* **Work item**: Set down, word for word, only the lines from the start of the records through the line bearing "[/assets/pnjs](/assets/pnjs)"; include no pictures.

** Opening Data to process block **

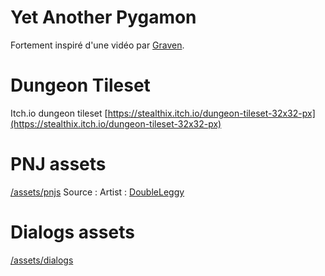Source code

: # Yet Another Pygamon

Fortement inspiré d'une vidéo par [Graven](https://www.youtube.com/watch?v=ooITOxbYVTo&t=1317s).

# Dungeon Tileset
Itch.io dungeon tileset
[https://stealthix.itch.io/dungeon-tileset-32x32-px](https://stealthix.itch.io/dungeon-tileset-32x32-px)

# PNJ assets
[/assets/pnjs](/assets/pnjs)
Source : [](https://e1.pngegg.com/pngimages/474/311/png-clipart-re-side-character-sprites-v1-assorted-character-sprites-illustration-thumbnail.png)
Artist : [DoubleLeggy](https://www.deviantart.com/doubleleggy/)

# Dialogs assets
[/assets/dialogs](/assets/dialogs)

** Closing Data to process block **

* **Completed exercise**:
Source code

: # Yet Another Pygamon

Fortement inspiré d'une vidéo par [Graven](https://www.youtube.com/watch?v=ooITOxbYVTo&t=1317s).

# Dungeon Tileset
Itch.io dungeon tileset
[https://stealthix.itch.io/dungeon-tileset-32x32-px](https://stealthix.itch.io/dungeon-tileset-32x32-px)

# PNJ assets
[/assets/pnjs](/assets/pnjs)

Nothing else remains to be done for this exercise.